アクセルペダル(だけではないけれど)の操作に対する、クルマ側の反応の精度や緻密さがアップすると、運転手の操作の精度も自然とアップする。運転がキレイになる。と当然、同乗者の快適さもアップ。その実感は、現状のe-POWERでもしっかりある。それだけに、惜しい。でも幸いなことにというか、電気パワーなら制御プログラムの書き換えだけで済む。内燃機関が逆立ちしてもかなわないレベルのチューニングの自由度がある。むしろ問題は、エコとノーマルとスポーツのモード切り替えが商品力上ゼヒとも必要という考えかたのほうかもしれない。
百点満点とはいえないが……
ノートe-POWERの、今回はNISMO仕様。ということで、乗り心地は簡単にいうとカタめにしてある。引き締まった感じ、といっても間違いではないけれど、路面によってはフワつくときもある。あと、芯のあるキツいカタさやゴトつきを感じることも。素性のいいダンパーを使ってチューニングも見事にバッチリ決まって会心のデキ……とは必ずしもいえないかもしれないけれど、日本車の水準に照らせば全然悪くないほうだと思う。舗装がキレイで路面のいいところでちゃんとピシッとする、あるいはピタッとなるのは、これはリッパに加点要素。車体剛性を補強するための部材が追加されていることも効いている。素ノーマルの現行型ノートを運転したのは何年も前のことだけれど、車体の骨格に関して明らかにナンかやってある感じがする。

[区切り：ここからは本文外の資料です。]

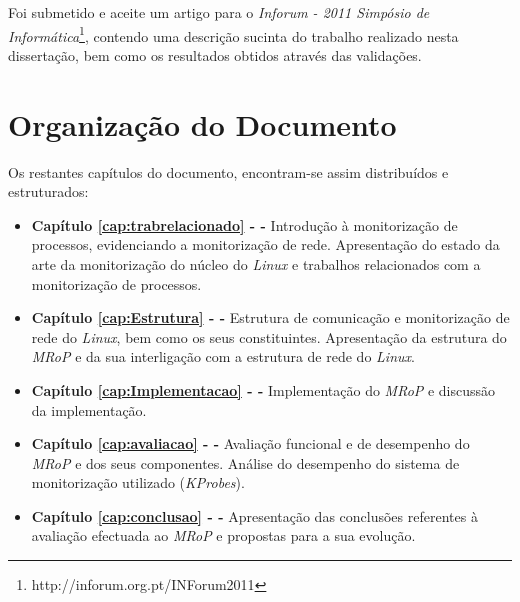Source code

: Foi submetido e aceite um artigo para o \textit{Inforum - 2011 Simpósio de Informática}\footnote{http://inforum.org.pt/INForum2011}, contendo uma descrição sucinta do trabalho realizado nesta dissertação, bem como os resultados obtidos através das validações.\cite{inforum}

\bigskip 


\section{Organização do Documento}
\label{sec:intro_document_outline}

Os restantes capítulos do documento, encontram-se assim distribuídos e estruturados:

\begin{itemize}
	\item \textbf{Capítulo \ref{cap:trabrelacionado} -  - } Introdução à monitorização de processos, evidenciando a monitorização de rede. Apresentação do estado da arte da monitorização do núcleo do \textit{Linux} e trabalhos relacionados com a monitorização de processos.

	\item \textbf{Capítulo \ref{cap:Estrutura} -   - } Estrutura de comunicação e monitorização de rede do \textit{Linux}, bem como os seus constituintes. Apresentação da estrutura do \textit{MRoP} e da sua interligação com a estrutura de rede do \textit{Linux}.

	\item \textbf{Capítulo \ref{cap:Implementacao} -  - } Implementação do \textit{MRoP} e discussão da implementação.

	\item \textbf{Capítulo \ref{cap:avaliacao} -  - } Avaliação funcional e de desempenho do \textit{MRoP} e dos seus componentes. Análise do desempenho do sistema de monitorização utilizado (\textit{KProbes}).

	\item \textbf{Capítulo \ref{cap:conclusao} -  - } Apresentação das conclusões referentes à avaliação efectuada ao \textit{MRoP} e propostas para a sua evolução.

\end{itemize}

乗り心地関係で一番のプラス要素はシート。オプションのレカロがついていて、乗り降りはわずらわしいしこんなに派手な張り出しは不要だけれど、乗員の体重を受け止めながらその姿勢を保持するものとしての性能はやはりというか、優れている。というか、座っただけでけっこううれしい。いいものに触れている実感がすごくある。それと、シート単体だけでなく取り付けの剛性も高いと感じた。クルマと自分の間のアイマイ要素がバッサリなくなる感じは、やはりイイ。
ステアリングの制御に物申す
電動パワステは専用チューニング。手応えアップ方向。ということでNISMO気分アップ……なのだけど、ハンドルの扱いやすさがピカイチというわけではない。もっとも、このへんに関してはパワステうんぬんというよりはサスペンションというかタイヤの接地性によるところがすごく大きい。電動パワステはそのままでも、タイヤの接地性(ダンパーのよしあしの影響がモロに出る)や車高の設定がちゃんとすると、舵感は別モノになる。それとおそらく(というかきっと)、車体がしっかりすることでも変わる。
ホイールベースが長めであることもあってか、直進性はまあまあ。曲がりというかライントレース性は、特別ヒドくはないかもしれないけれど、すごくイイのを期待しているとガッカリする。コーナー手前で速度を合わせて(適切なところまで落として)、あとは思ったとおりハンドルをきっていけば思ったとおりに曲がっていける。そういうものにはあまり、必ずしも、なっていない。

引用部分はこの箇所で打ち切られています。